People with the Clay and Paper Theatre dance during the Climate Strike in Toronto on Friday, Sept. 27, 2019. image credit; THE CANADIAN PRESS/Christopher Katsarov

August was the hottest month ever recorded and Earth has already warmed one degree Celsius (1.8 Fahrenheit) since industrialisation.

The Paris Climate treaty of 2015 enjoins nations to limit temperature rises to 2 C, or preferably to 1.5 C if possible. Yet, emissions continue to rise year on year, putting Earth on a path that could lead to a 4C temperature rise by the end of the century — bringing peril for human health.

Disease, malnutrition, pollution

"A kid born today has an average global life expectancy of 71 years so that brings them to 2090. That means that kid will experience a 4C world," Nick Watts, executive director of The Lancet Countdown, told AFP.

The report, compiled by 120 experts, used the latest available data and climate modelling to predict global health trends as the mercury climbs throughout the decades.

Seven-month-old Rohini who is suffering from malnutrition drinks milk inside a hut in Mumbai July 25, 2007. The seven-month-old twins Rohini and her brother Rohit from a tribal family have been declared malnourished by a team of the city's civic administration doctors, local media reported. India, home to millions of underfed children despite its flourishing economy, will have eradicated malnutrition by 2015, the country's health minister said. A government survey released this year however found that 46 percent of children under the age of three years were undernourished. Reuters

Seven-month-old Rohini who is suffering from malnutrition drinks milk inside a hut in Mumbai July 25, 2007. A government survey released this year however found that 46 percent of children under the age of three years were undernourished. Reuters

In parts of the world already, the health effects from climate change start in the first weeks of a baby's life. In the last 30 years, the global yield potential of staple crops such as maize, winter wheat and rice, have all declined, putting infants and small children at heightened risk of malnutrition.  Infant malnutrition impacts every stage of a child's life, stunting growth, weakening the immune system and throwing up long-term developmental problems.

More children will also be susceptible to infectious disease outbreaks. In three just three decades, the number of days worldwide of prime infectiousness for the Vibrio bacteria — which causes much of child diarrhoeal disease worldwide — has doubled. This not only increases the likelihood of children contracting diseases such as cholera in at-risk regions, it also enlarges their spread.

The report found that mosquito-borne diseases such as dengue and malaria were also on the march, putting half of the world's current population at risk.

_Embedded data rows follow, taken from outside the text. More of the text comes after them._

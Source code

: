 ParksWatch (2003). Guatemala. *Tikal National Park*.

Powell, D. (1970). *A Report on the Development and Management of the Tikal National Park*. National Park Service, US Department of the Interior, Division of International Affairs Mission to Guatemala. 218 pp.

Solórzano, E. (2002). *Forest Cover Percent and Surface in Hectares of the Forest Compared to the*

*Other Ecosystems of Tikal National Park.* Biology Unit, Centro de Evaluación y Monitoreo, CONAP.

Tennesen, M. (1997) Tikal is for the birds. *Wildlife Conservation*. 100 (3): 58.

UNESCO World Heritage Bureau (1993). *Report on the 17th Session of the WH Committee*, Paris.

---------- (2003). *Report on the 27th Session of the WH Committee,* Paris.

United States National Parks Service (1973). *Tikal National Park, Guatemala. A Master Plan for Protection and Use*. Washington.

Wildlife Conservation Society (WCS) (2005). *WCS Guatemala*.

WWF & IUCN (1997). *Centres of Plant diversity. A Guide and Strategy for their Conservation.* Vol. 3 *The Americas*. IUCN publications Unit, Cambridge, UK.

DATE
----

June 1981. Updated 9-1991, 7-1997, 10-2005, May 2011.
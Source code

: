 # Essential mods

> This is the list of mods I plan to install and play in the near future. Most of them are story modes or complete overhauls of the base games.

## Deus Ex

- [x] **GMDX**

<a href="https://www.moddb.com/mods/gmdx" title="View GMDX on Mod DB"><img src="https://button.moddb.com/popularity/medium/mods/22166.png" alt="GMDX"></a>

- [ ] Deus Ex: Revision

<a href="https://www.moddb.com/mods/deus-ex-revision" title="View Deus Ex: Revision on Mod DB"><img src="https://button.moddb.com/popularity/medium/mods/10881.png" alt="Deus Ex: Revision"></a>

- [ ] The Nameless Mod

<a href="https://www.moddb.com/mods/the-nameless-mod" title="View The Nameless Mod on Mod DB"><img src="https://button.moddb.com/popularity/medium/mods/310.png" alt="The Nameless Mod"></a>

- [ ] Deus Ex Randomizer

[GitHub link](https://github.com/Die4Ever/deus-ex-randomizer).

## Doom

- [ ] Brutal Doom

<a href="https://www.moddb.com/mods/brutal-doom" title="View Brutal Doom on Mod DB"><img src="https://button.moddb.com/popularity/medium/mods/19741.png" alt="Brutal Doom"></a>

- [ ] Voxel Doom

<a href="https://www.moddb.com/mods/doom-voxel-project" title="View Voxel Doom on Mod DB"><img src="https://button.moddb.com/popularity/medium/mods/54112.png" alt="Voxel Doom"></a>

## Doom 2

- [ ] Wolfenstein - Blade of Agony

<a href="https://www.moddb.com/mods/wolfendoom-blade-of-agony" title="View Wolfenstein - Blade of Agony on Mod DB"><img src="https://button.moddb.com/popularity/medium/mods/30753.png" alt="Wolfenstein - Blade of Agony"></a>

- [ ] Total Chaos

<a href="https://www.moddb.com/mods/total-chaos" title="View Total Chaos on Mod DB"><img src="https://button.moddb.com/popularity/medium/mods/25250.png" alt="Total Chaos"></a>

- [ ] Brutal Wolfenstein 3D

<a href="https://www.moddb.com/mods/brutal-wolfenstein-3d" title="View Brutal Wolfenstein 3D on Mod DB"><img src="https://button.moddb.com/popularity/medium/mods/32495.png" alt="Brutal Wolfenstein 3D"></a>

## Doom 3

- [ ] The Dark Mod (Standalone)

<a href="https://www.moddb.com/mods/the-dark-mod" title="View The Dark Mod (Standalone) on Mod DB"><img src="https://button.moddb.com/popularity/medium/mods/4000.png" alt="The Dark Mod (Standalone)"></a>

And people in cities are already suffering premature disease and death from air pollution — coal plants alone contributed a likely one million premature deaths worldwide in 2016.

Delegates from different countries attending a plenary session at the COP24 UN Climate Change Conference in Katowice, Poland. Reuters

Delegates from different countries attending a plenary session at the COP24 UN Climate Change Conference in Katowice, Poland. Reuters

'Climate change = public health'

Extreme weather events are likely to proliferate as temperatures climb, posing increasingly frequent economic disruption. For example, in 2018, 45 billion hours of work were lost due to extreme heat globally compared with 2000.

"Climate change is not about 2100, climate change is about Wednesday, 13 November 2019," said Watts, speaking on the day. "Populations around the world are migrating, growing and ageing in the areas that are worst affected by climate change."

He said even lawmakers in developed, temperate nations "ought to be already extremely concerned" about heatwaves; temperature records were smashed across Europe this year in a string of deadly heatwaves.

"Speaking about climate change as parts per million of CO2 is impossible to grasp for most people. Health is tangible. We all know what its effects look like," added Watt.

"The more we can think about climate change as a public health issue, the more we can get governments to understand the seriousness of the threat of their health services being overwhelmed."